Five Element Acupuncture offers a relaxing, drug –free approach to coping with fertility issues and may be safely undertaken in conjunction with conventional Western Medicine protocols. It aims to help the patient to find a better emotional and physical balance, so that the body is better prepared for conception. It also offers invaluable emotional support at a time when hormone levels may be very volatile eg before, during and after IVF, after miscarriage and failed attempts at conception.

Wednesday 6 November 2013

Stoptober didn't work for you? Read on ...

‘No-one likes a quitter’ - we've all heard that saying.  Valid point at times, but in certain instances it’s good to be a quitter.

I’m talking about smoking. During last month's Stoptober campaign, many smokers will have taken the initiative to attempt to stop smoking. But now that we're into November, there will be several who may have lost momentum and who are now struggling.

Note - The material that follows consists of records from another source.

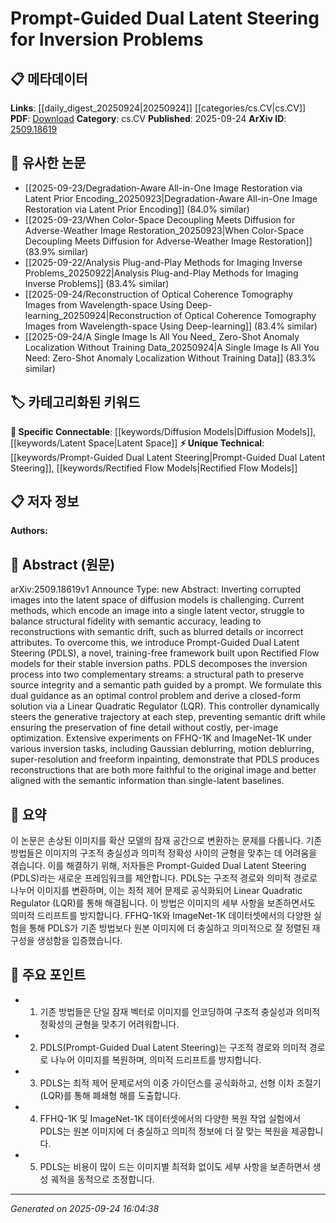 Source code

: <!-- KEYWORD_LINKING_METADATA:
{
  "processed_timestamp": "2025-09-24T16:04:38.918055",
  "vocabulary_version": "1.0",
  "selected_keywords": [
    "Diffusion Models",
    "Latent Space",
    "Prompt-Guided Dual Latent Steering",
    "Rectified Flow Models"
  ],
  "rejected_keywords": [],
  "similarity_scores": {
    "Diffusion Models": 0.82,
    "Latent Space": 0.78,
    "Prompt-Guided Dual Latent Steering": 0.88,
    "Rectified Flow Models": 0.8
  },
  "extraction_method": "AI_prompt_based",
  "budget_applied": true,
  "candidates_json": {
    "candidates": [
      {
        "surface": "diffusion models",
        "canonical": "Diffusion Models",
        "aliases": [
          "diffusion model"
        ],
        "category": "specific_connectable",
        "rationale": "Diffusion models are central to the paper's approach and connect well with other generative model discussions.",
        "novelty_score": 0.55,
        "connectivity_score": 0.85,
        "specificity_score": 0.78,
        "link_intent_score": 0.82
      },
      {
        "surface": "latent space",
        "canonical": "Latent Space",
        "aliases": [
          "latent vector space"
        ],
        "category": "specific_connectable",
        "rationale": "Latent space is a key concept in understanding the inversion process and links to broader discussions on generative models.",
        "novelty_score": 0.5,
        "connectivity_score": 0.8,
        "specificity_score": 0.7,
        "link_intent_score": 0.78
      },
      {
        "surface": "Prompt-Guided Dual Latent Steering",
        "canonical": "Prompt-Guided Dual Latent Steering",
        "aliases": [
          "PDLS"
        ],
        "category": "unique_technical",
        "rationale": "PDLS is a unique framework introduced by the authors, crucial for understanding the paper's contribution.",
        "novelty_score": 0.9,
        "connectivity_score": 0.6,
        "specificity_score": 0.85,
        "link_intent_score": 0.88
      },
      {
        "surface": "Rectified Flow models",
        "canonical": "Rectified Flow Models",
        "aliases": [
          "Rectified Flow"
        ],
        "category": "unique_technical",
        "rationale": "Rectified Flow models are integral to the paper's method, offering a stable inversion path.",
        "novelty_score": 0.75,
        "connectivity_score": 0.65,
        "specificity_score": 0.8,
        "link_intent_score": 0.8
      }
    ],
    "ban_list_suggestions": [
      "inversion",
      "reconstruction",
      "image"
    ]
  },
  "decisions": [
    {
      "candidate_surface": "diffusion models",
      "resolved_canonical": "Diffusion Models",
      "decision": "linked",
      "scores": {
        "novelty": 0.55,
        "connectivity": 0.85,
        "specificity": 0.78,
        "link_intent": 0.82
      }
    },
    {
      "candidate_surface": "latent space",
      "resolved_canonical": "Latent Space",
      "decision": "linked",
      "scores": {
        "novelty": 0.5,
        "connectivity": 0.8,
        "specificity": 0.7,
        "link_intent": 0.78
      }
    },
    {
      "candidate_surface": "Prompt-Guided Dual Latent Steering",
      "resolved_canonical": "Prompt-Guided Dual Latent Steering",
      "decision": "linked",
      "scores": {
        "novelty": 0.9,
        "connectivity": 0.6,
        "specificity": 0.85,
        "link_intent": 0.88
      }
    },
    {
      "candidate_surface": "Rectified Flow models",
      "resolved_canonical": "Rectified Flow Models",
      "decision": "linked",
      "scores": {
        "novelty": 0.75,
        "connectivity": 0.65,
        "specificity": 0.8,
        "link_intent": 0.8
      }
    }
  ]
}
-->

# Prompt-Guided Dual Latent Steering for Inversion Problems

## 📋 메타데이터

**Links**: [[daily_digest_20250924|20250924]] [[categories/cs.CV|cs.CV]]
**PDF**: [Download](https://arxiv.org/pdf/2509.18619.pdf)
**Category**: cs.CV
**Published**: 2025-09-24
**ArXiv ID**: [2509.18619](https://arxiv.org/abs/2509.18619)

## 🔗 유사한 논문
- [[2025-09-23/Degradation-Aware All-in-One Image Restoration via Latent Prior Encoding_20250923|Degradation-Aware All-in-One Image Restoration via Latent Prior Encoding]] (84.0% similar)
- [[2025-09-23/When Color-Space Decoupling Meets Diffusion for Adverse-Weather Image Restoration_20250923|When Color-Space Decoupling Meets Diffusion for Adverse-Weather Image Restoration]] (83.9% similar)
- [[2025-09-22/Analysis Plug-and-Play Methods for Imaging Inverse Problems_20250922|Analysis Plug-and-Play Methods for Imaging Inverse Problems]] (83.4% similar)
- [[2025-09-24/Reconstruction of Optical Coherence Tomography Images from Wavelength-space Using Deep-learning_20250924|Reconstruction of Optical Coherence Tomography Images from Wavelength-space Using Deep-learning]] (83.4% similar)
- [[2025-09-24/A Single Image Is All You Need_ Zero-Shot Anomaly Localization Without Training Data_20250924|A Single Image Is All You Need: Zero-Shot Anomaly Localization Without Training Data]] (83.3% similar)

## 🏷️ 카테고리화된 키워드
**🔗 Specific Connectable**: [[keywords/Diffusion Models|Diffusion Models]], [[keywords/Latent Space|Latent Space]]
**⚡ Unique Technical**: [[keywords/Prompt-Guided Dual Latent Steering|Prompt-Guided Dual Latent Steering]], [[keywords/Rectified Flow Models|Rectified Flow Models]]

## 📋 저자 정보

**Authors:** 

## 📄 Abstract (원문)

arXiv:2509.18619v1 Announce Type: new 
Abstract: Inverting corrupted images into the latent space of diffusion models is challenging. Current methods, which encode an image into a single latent vector, struggle to balance structural fidelity with semantic accuracy, leading to reconstructions with semantic drift, such as blurred details or incorrect attributes. To overcome this, we introduce Prompt-Guided Dual Latent Steering (PDLS), a novel, training-free framework built upon Rectified Flow models for their stable inversion paths. PDLS decomposes the inversion process into two complementary streams: a structural path to preserve source integrity and a semantic path guided by a prompt. We formulate this dual guidance as an optimal control problem and derive a closed-form solution via a Linear Quadratic Regulator (LQR). This controller dynamically steers the generative trajectory at each step, preventing semantic drift while ensuring the preservation of fine detail without costly, per-image optimization. Extensive experiments on FFHQ-1K and ImageNet-1K under various inversion tasks, including Gaussian deblurring, motion deblurring, super-resolution and freeform inpainting, demonstrate that PDLS produces reconstructions that are both more faithful to the original image and better aligned with the semantic information than single-latent baselines.

## 📝 요약

이 논문은 손상된 이미지를 확산 모델의 잠재 공간으로 변환하는 문제를 다룹니다. 기존 방법들은 이미지의 구조적 충실성과 의미적 정확성 사이의 균형을 맞추는 데 어려움을 겪습니다. 이를 해결하기 위해, 저자들은 Prompt-Guided Dual Latent Steering (PDLS)라는 새로운 프레임워크를 제안합니다. PDLS는 구조적 경로와 의미적 경로로 나누어 이미지를 변환하며, 이는 최적 제어 문제로 공식화되어 Linear Quadratic Regulator (LQR)를 통해 해결됩니다. 이 방법은 이미지의 세부 사항을 보존하면서도 의미적 드리프트를 방지합니다. FFHQ-1K와 ImageNet-1K 데이터셋에서의 다양한 실험을 통해 PDLS가 기존 방법보다 원본 이미지에 더 충실하고 의미적으로 잘 정렬된 재구성을 생성함을 입증했습니다.

## 🎯 주요 포인트

- 1. 기존 방법들은 단일 잠재 벡터로 이미지를 인코딩하여 구조적 충실성과 의미적 정확성의 균형을 맞추기 어려워합니다.
- 2. PDLS(Prompt-Guided Dual Latent Steering)는 구조적 경로와 의미적 경로로 나누어 이미지를 복원하며, 의미적 드리프트를 방지합니다.
- 3. PDLS는 최적 제어 문제로서의 이중 가이던스를 공식화하고, 선형 이차 조절기(LQR)를 통해 폐쇄형 해를 도출합니다.
- 4. FFHQ-1K 및 ImageNet-1K 데이터셋에서의 다양한 복원 작업 실험에서 PDLS는 원본 이미지에 더 충실하고 의미적 정보에 더 잘 맞는 복원을 제공합니다.
- 5. PDLS는 비용이 많이 드는 이미지별 최적화 없이도 세부 사항을 보존하면서 생성 궤적을 동적으로 조정합니다.


---

*Generated on 2025-09-24 16:04:38*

Smoking is used by many initially as a coping mechanism for stress. Before long, the coping mechanism develops from being a hard habit to break into an addiction - and in turn may become an additional source of stress as well as being detrimental to our physical well-being. Prolonged stress leaves the body out of balance, and quitting will always fail if the source of stress is not resolved and the body remains in a state of imbalance. 

Five Element Acupuncture offers a safe, drug-free and relaxing way to de-stress and regain a better balance physically and emotionally, giving you a better chance of kicking the habit once and for all.

Lee’s Story – Part 7/7: Life’s Lessons

Experiences such as these touch us at the deepest level.  They leave us much changed, and by this change we are opened up to greater understanding of the needs of others. We must learn to put aside our own emotional needs at a time when those around us cannot easily meet those demands. We can allow ourselves to draw upon our own experiences of loss in order to empathise with others, despite the risk of re-opening our own wounds, in the knowledge that we are all the more strong for having been there ourselves. Above all, we must learn to trust our instincts – and to make time to listen without judging.

And a final note to close...

I do not consider myself to be a healer. I have no special powers and would never dream to assume that any of what happened here was down to any specific skill of mine. These were Lee’s choices every step of the way – he chose to fight for those extra five months, and he chose to stop fighting when he knew his work was done and he could do no more.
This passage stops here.